L'on pourrait reprocher à l'auteur -
certaines critiques le font, ici et là -
trop de lieux communs et de propos manichéens autour d'une comédie
contrainte par les "nouvelles" conventions sociales et la prétendue constance des
relations sociales : les riches, les bourgeois, la police, les institutions
sont systématiquement décrits comme les "oppresseurs" des plus
humbles. Ce reproche est pertinent et non dénué de bon sens. D'autant que, emporté
par sa fougue, Marin Ledun ne se
limite pas à dénoncer simplement des faits objectifs. Sa sensibilité
"rousseauiste" le rattrape parfois ; pour autant, son propos n'apporte
aucune plus-value au message essentiel : "c'est tout de même monotone…une vie de portail, coulisser dans un sens,
puis dans l'autre, tout ça parce qu'un imbécile heureux a inventé un jour le
concept de propriété privé …"
(P.263).
"Sans la liberté de blâmer, il n'est point d'éloge flatteur; ... il n'y a que les petits hommes
qui redoutent les petits écrits" a écrit Beaumarchais. Marin Ledun ne prendra donc pas ombrage de cette brève critique, parce
que c'est malgré tout une merveille qu'il nous offre avec "Salut A toi, Ô Mon Frère". Sa démesure est même plaisante, parfois. Le
roman n'est pas une thèse académique ou
universitaire, mais une satire sociale, et donc une caricature selon les
"règles" et les "codes" indispensables à celle-ci.

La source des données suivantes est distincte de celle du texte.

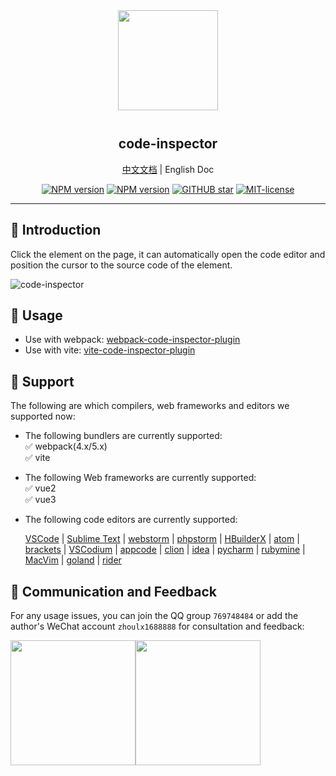 <div align="center">
<img src="https://user-images.githubusercontent.com/73059627/230129140-6e7a7eb7-4c78-4a58-b4aa-fcb7c2a6c95f.png" width=160px" style="margin-bottom: 12px;" />

<p align="center">
  <h2>code-inspector</h2>
  <a href="https://github.com/zh-lx/code-inspector/blob/main/README.md">中文文档</a>
  | <span>English Doc</span>
</p>

[![NPM version](https://img.shields.io/npm/v/webpack-code-inspector-plugin/latest?label=webpack-code-inspector-plugin&style=plastic)](https://www.npmjs.com/package/webpack-code-inspector-plugin)
[![NPM version](https://img.shields.io/npm/v/vite-code-inspector-plugin/latest?label=vite-code-inspector-plugin&style=plastic)](https://www.npmjs.com/package/vite-code-inspector-plugin)
[![GITHUB star](https://img.shields.io/github/stars/zh-lx/code-inspector.svg)](https://github.com/zh-lx/code-inspector)
[![MIT-license](https://img.shields.io/npm/l/code-inspector.svg)](https://opensource.org/licenses/MIT)

</div>

<hr />

## 📖 Introduction

Click the element on the page, it can automatically open the code editor and position the cursor to the source code of the element.

![code-inspector](https://user-images.githubusercontent.com/73059627/227070438-6e40e112-6f1d-4f67-9f26-53986bff77c3.gif)

## 🌈 Usage

- Use with webpack: [webpack-code-inspector-plugin](https://github.com/zh-lx/code-inspector/blob/main/packages/webpack-plugin/README-EN.md)
- Use with vite: [vite-code-inspector-plugin](https://github.com/zh-lx/code-inspector/blob/main/packages/vite-plugin/README-EN.md)

## 🎨 Support

The following are which compilers, web frameworks and editors we supported now:

- The following bundlers are currently supported:<br />
  ✅ webpack(4.x/5.x)<br />
  ✅ vite
- The following Web frameworks are currently supported:<br />
  ✅ vue2<br />
  ✅ vue3
- The following code editors are currently supported:

  [VSCode](https://code.visualstudio.com/) | [Sublime Text](https://www.sublimetext.com/) | [webstorm](https://www.jetbrains.com/webstorm/) | [phpstorm](https://www.jetbrains.com/phpstorm/) | [HBuilderX](https://www.dcloud.io/hbuilderx.html) | [atom](https://atom.io/) | [brackets](https://brackets.io/) | [VSCodium](https://vscodium.com/) | [appcode](https://www.jetbrains.com/objc/) | [clion](https://www.jetbrains.com/clion/) | [idea](https://www.jetbrains.com/idea/) | [pycharm](https://www.jetbrains.com/pycharm/) | [rubymine](https://www.jetbrains.com/ruby/) | [MacVim](https://macvim-dev.github.io/macvim/) | [goland](https://www.jetbrains.com/go/) | [rider](https://www.jetbrains.com/rider/)

## 📧 Communication and Feedback

For any usage issues, you can join the QQ group `769748484` or add the author's WeChat account `zhoulx1688888` for consultation and feedback:

<div style="display: flex;">
  <img src="https://github.com/zh-lx/code-inspector/assets/73059627/b107aac0-0582-4392-b2c5-c375ccc4fedc" width="200" />
  <img src="https://user-images.githubusercontent.com/73059627/226233691-848b2a40-f1a9-414e-a80f-3fc6c6209eb1.png" width="200" />
</div>

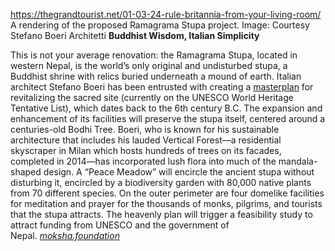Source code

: https://thegrandtourist.net/01-03-24-rule-britannia-from-your-living-room/
A rendering of the proposed Ramagrama Stupa project. Image: Courtesy Stefano Boeri Architetti
**Buddhist Wisdom, Italian Simplicity**

This is not your average renovation: the Ramagrama Stupa, located in western Nepal, is the world’s only original and undisturbed stupa, a Buddhist shrine with relics buried underneath a mound of earth. Italian architect Stefano Boeri has been entrusted with creating a [masterplan](https://www.stefanoboeriarchitetti.net/en/project/ramagrama-stupa-lumbini/) for revitalizing the sacred site (currently on the UNESCO World Heritage Tentative List), which dates back to the 6th century B.C. The expansion and enhancement of its facilities will preserve the stupa itself, centered around a centuries-old Bodhi Tree. Boeri, who is known for his sustainable architecture that includes his lauded Vertical Forest—a residential skyscraper in Milan which hosts hundreds of trees on its facades, completed in 2014—has incorporated lush flora into much of the mandala-shaped design. A “Peace Meadow” will encircle the ancient stupa without disturbing it, encircled by a biodiversity garden with 80,000 native plants from 70 different species. On the outer perimeter are four domelike facilities for meditation and prayer for the thousands of monks, pilgrims, and tourists that the stupa attracts. The heavenly plan will trigger a feasibility study to attract funding from UNESCO and the government of Nepal. [_moksha.foundation_](https://www.moksha.foundation/ramagrama-masterplan)
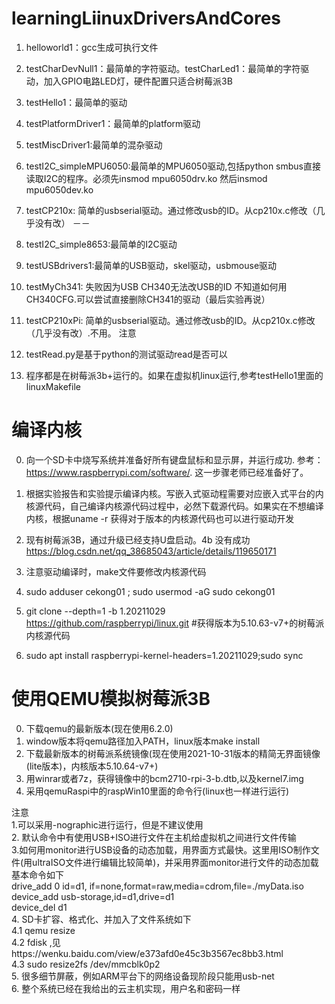 # learningLiinuxDriversAndCores
1. helloworld1：gcc生成可执行文件
2. testCharDevNull1：最简单的字符驱动。testCharLed1：最简单的字符驱动，加入GPIO电路LED灯，硬件配置只适合树莓派3B
3. testHello1：最简单的驱动
4. testPlatformDriver1：最简单的platform驱动
5. testMiscDriver1:最简单的混杂驱动
6. testI2C_simpleMPU6050:最简单的MPU6050驱动,包括python smbus直接读取I2C的程序。必须先insmod mpu6050drv.ko 然后insmod mpu6050dev.ko
7. testCP210x: 简单的usbserial驱动。通过修改usb的ID。从cp210x.c修改（几乎没有改）
－－

8. testI2C_simple8653:最简单的I2C驱动
9. testUSBdrivers1:最简单的USB驱动，skel驱动，usbmouse驱动
10. testMyCh341: 失败因为USB CH340无法改USB的ID 不知道如何用CH340CFG.可以尝试直接删除CH341的驱动（最后实验再说）   
9. testCP210xPi: 简单的usbserial驱动。通过修改usb的ID。从cp210x.c修改（几乎没有改）.不用。
注意 
1. testRead.py是基于python的测试驱动read是否可以 
2. 程序都是在树莓派3b+运行的。如果在虚拟机linux运行,参考testHello1里面的linuxMakefile 



# 编译内核
0. 向一个SD卡中烧写系统并准备好所有键盘鼠标和显示屏，并运行成功.  参考：https://www.raspberrypi.com/software/. 这一步骤老师已经准备好了。
1. 根据实验报告和实验提示编译内核。写嵌入式驱动程需要对应嵌入式平台的内核源代码，自己编译内核源代码过程中，必然下载源代码。如果实在不想编译内核，根据uname -r 获得对于版本的内核源代码也可以进行驱动开发

101. 现有树莓派3B，通过升级已经支持U盘启动。4b 没有成功 https://blog.csdn.net/qq_38685043/article/details/119650171  
102. 注意驱动编译时，make文件要修改内核源代码
103. sudo adduser cekong01 ; sudo usermod -aG sudo cekong01 
104. git clone  --depth=1 -b 1.20211029 https://github.com/raspberrypi/linux.git #获得版本为5.10.63-v7+的树莓派内核源代码

105. sudo apt install raspberrypi-kernel-headers=1.20211029;sudo sync

# 使用QEMU模拟树莓派3B
0. 下载qemu的最新版本(现在使用6.2.0)  
1. window版本将qemu路径加入PATH，linux版本make install  
2. 下载最新版本的树莓派系统镜像(现在使用2021-10-31版本的精简无界面镜像(lite版本)，内核版本5.10.64-v7+)  
3. 用winrar或者7z，获得镜像中的bcm2710-rpi-3-b.dtb,以及kernel7.img
4. 采用qemuRaspi中的raspWin10里面的命令行(linux也一样进行运行)

注意  
1.可以采用-nographic进行运行，但是不建议使用  
2. 默认命令中有使用USB+ISO进行文件在主机给虚拟机之间进行文件传输  
3.如何用monitor进行USB设备的动态加载，用界面方式最快。这里用ISO制作文件(用ultraISO文件进行编辑比较简单)，并采用界面monitor进行文件的动态加载 基本命令如下  
drive_add 0 id=d1, if=none,format=raw,media=cdrom,file=./myData.iso    
device_add usb-storage,id=d1,drive=d1  
device_del d1  
4. SD卡扩容、格式化、并加入了文件系统如下  
4.1 qemu resize  
4.2 fdisk ,见https://wenku.baidu.com/view/e373afd0e45c3b3567ec8bb3.html  
4.3 sudo resize2fs /dev/mmcblk0p2  
5. 很多细节屏蔽，例如ARM平台下的网络设备现阶段只能用usb-net  
6. 整个系统已经在我给出的云主机实现，用户名和密码一样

Et c'est très bien ainsi ! Marin
Ledun nous a offert, de la sorte, une adorable comédie aigre-douce, mais
superbement drôle, autour d'une belle famille sortie de nulle part.

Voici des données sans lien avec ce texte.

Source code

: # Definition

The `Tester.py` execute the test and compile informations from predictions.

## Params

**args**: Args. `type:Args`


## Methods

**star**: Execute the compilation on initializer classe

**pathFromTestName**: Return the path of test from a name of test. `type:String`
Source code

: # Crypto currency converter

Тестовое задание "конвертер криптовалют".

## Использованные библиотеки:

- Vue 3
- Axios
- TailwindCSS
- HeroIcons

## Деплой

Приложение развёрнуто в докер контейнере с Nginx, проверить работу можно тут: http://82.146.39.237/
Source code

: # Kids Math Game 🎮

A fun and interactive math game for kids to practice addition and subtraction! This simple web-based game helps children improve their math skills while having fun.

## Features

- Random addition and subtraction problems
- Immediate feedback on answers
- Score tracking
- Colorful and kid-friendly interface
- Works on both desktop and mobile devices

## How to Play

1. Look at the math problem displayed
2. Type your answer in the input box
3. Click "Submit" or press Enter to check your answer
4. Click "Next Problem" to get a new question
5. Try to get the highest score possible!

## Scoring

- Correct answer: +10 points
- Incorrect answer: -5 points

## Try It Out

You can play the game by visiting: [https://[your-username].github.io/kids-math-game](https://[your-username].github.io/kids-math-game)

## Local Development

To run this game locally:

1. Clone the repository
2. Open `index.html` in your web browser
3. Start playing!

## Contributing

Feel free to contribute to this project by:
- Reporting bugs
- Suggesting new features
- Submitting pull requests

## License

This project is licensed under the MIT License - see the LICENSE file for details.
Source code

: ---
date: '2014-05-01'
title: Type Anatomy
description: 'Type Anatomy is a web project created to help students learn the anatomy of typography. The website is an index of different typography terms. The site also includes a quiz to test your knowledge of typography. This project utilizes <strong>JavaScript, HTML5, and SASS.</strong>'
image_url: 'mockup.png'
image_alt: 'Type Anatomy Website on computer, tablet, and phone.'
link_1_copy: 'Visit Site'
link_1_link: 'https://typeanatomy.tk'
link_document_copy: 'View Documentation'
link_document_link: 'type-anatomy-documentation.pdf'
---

Michel BLAISE© 2019 #BePolarSalutAToiÔMonFrère
Michel BLAISE© 2019 #BePolarSalutAToiÔMonFrère
1) Un "mexicain basané" n'aurait
pas été honni. (Pour dire que l'on peut passer des "Bérus" à Marcel Amont sans
distinction de générations !,
2) Selon la
mythologie grecque, "s'embarquer pour Cythère" signifie avoir un rendez-vous galant généralement pour la première
fois. Vénus avait pour surnom Cythère, car née sur le rivage de Cythère dans une île de la mer
Egée, haut lieu de culte d'Aphrodite. L'embarquement
pour Cythère, synonyme d'un voyage au
pays de l'amour viendrait d'un tableau de Watteau signé en 1717 qui
représente des couples d'amoureux sur le point de partir pour l'île d'Aphrodite
; il s'agissait, également,
d'embarquements de galériens pour Cythère :
"Regagner
Cythère, leur port d'attache,
Était pour eux, une impossible tâche...
(Aristide, créateur d'un site internet aux fins de promouvoir l'amour romantique). https://short-edition.com/fr/auteur/aristide-1
Était pour eux, une impossible tâche...
(Aristide, créateur d'un site internet aux fins de promouvoir l'amour romantique). https://short-edition.com/fr/auteur/aristide-1
3) Marin Ledun vient de publier, aux
mêmes éditions, le 2 mai 2019, "la
suite" des aventures de la famille Mabille-Pons, lien : "La vie en
rose"
4) "Eyes wide shut" : ("Les yeux grand fermés") est
un film
britannique-américain réalisé, produit et coécrit par Stanley
Kubrick, sorti en 1999. Il s'agit du dernier film du cinéaste, qui mourut
avant que le montage final ne soit terminé. Le scénario est fondé sur la
nouvelle d'Arthur Schnitzler publiée en 1926.
Drame érotique et
mystérieux, l'histoire narre la nuit d'errance du Dr Bill Harford dans et
autour de New York. Voulant d'abord tromper sa femme
— elle-même tentée par l'adultère —,
il assiste à une orgie sexuelle, dont il est chassé.
Il découvre alors l'existence d'une société secrète liée aux événements et aux
personnages qu'il a rencontrés. Dépassé, il retourne auprès de son épouse, sans
que leur problème soit résolu. (Source Wikipédia).